Shutting off isn’t easy for every athlete, and teams that compete at night know that the typical routine of athletes visiting a new city isn’t just to eat and get to bed, especially if they are young and single. It’s rough even at home, since athletes with kids or other responsibilities can make getting good sleep a wishful event. To me, sleep devices that capture data before sleep are hard to give up, but remember it’s about maxing out the data you get, not putting the cart before the horse and looking for the next big thing.
Many activity trackers are collecting data on movement, so an athlete passed out drunk for hours will falsely look like deep sleep to some. Some products are going to give false summary scores for athletes who might have unique circumstances that cause them to sleep longer. For instance, mononucleosis may cause an athlete to sleep longer, but that extension is a sign of illness, not rest. Again, it’s up to staff to decide what is best for them based on their needs, and not shop on features or testimonials.

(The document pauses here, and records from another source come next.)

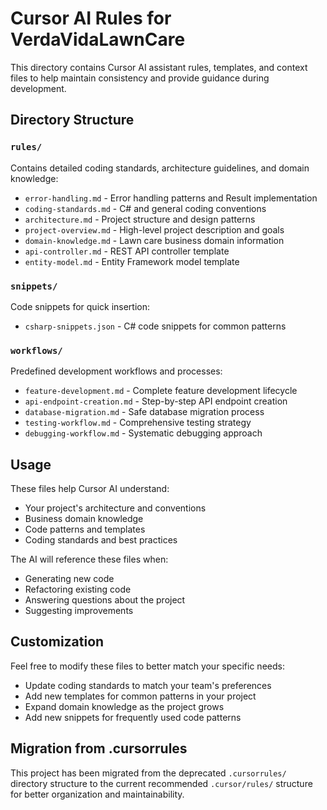 # Cursor AI Rules for VerdaVidaLawnCare

This directory contains Cursor AI assistant rules, templates, and context files to help maintain consistency and provide guidance during development.

## Directory Structure

### `rules/`
Contains detailed coding standards, architecture guidelines, and domain knowledge:
- `error-handling.md` - Error handling patterns and Result<T> implementation
- `coding-standards.md` - C# and general coding conventions
- `architecture.md` - Project structure and design patterns
- `project-overview.md` - High-level project description and goals
- `domain-knowledge.md` - Lawn care business domain information
- `api-controller.md` - REST API controller template
- `entity-model.md` - Entity Framework model template

### `snippets/`
Code snippets for quick insertion:
- `csharp-snippets.json` - C# code snippets for common patterns

### `workflows/`
Predefined development workflows and processes:
- `feature-development.md` - Complete feature development lifecycle
- `api-endpoint-creation.md` - Step-by-step API endpoint creation
- `database-migration.md` - Safe database migration process
- `testing-workflow.md` - Comprehensive testing strategy
- `debugging-workflow.md` - Systematic debugging approach

## Usage

These files help Cursor AI understand:
- Your project's architecture and conventions
- Business domain knowledge
- Code patterns and templates
- Coding standards and best practices

The AI will reference these files when:
- Generating new code
- Refactoring existing code
- Answering questions about the project
- Suggesting improvements

## Customization

Feel free to modify these files to better match your specific needs:
- Update coding standards to match your team's preferences
- Add new templates for common patterns in your project
- Expand domain knowledge as the project grows
- Add new snippets for frequently used code patterns

## Migration from .cursorrules

This project has been migrated from the deprecated `.cursorrules/` directory structure to the current recommended `.cursor/rules/` structure for better organization and maintainability.
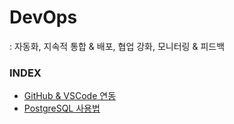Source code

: # DevOps
: 자동화, 지속적 통합 & 배포, 협업 강화, 모니터링 & 피드백

### INDEX
- [GitHub & VSCode 연동     ][link-github]
- [PostgreSQL 사용법        ][link-postgres]

[link-github    ]: ./github.md
[link-postgres  ]: ./postgresql.md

Don’t Talk About Sleep, Measure It
It’s easy to fall into the trap of wanting athletes to get sleep and provide education formally or from face time. While the phrase, “what gets measured is what gets managed” is used all the time, it does happen to be true. But it’s incomplete. What is measured is valued, since most coaches that don’t measure something usually don’t prioritize the information. It’s fine and acceptable to fail repeatedly because of the lack of cooperation from groups of athletes, but not putting in an honest effort is just lazy. Change doesn’t happen overnight, but athletes are human and people will adopt what you believe in if you feel and convey it.
Many athletes will not ever wear a device because they feel they are being spied on, but for the most part, that is just an excuse because they value the fun of doing other things besides getting sleep. Truthfully, attempting to get athletes to sleep better is an enormous task, but the results are massive when they get deep restful hours. You don’t have to get everyone on board sleeping with measurement devices, but the first step is getting the few before getting the majority. Progress is what is needed, not perfection, so get going and do something with someone with sleep tracking.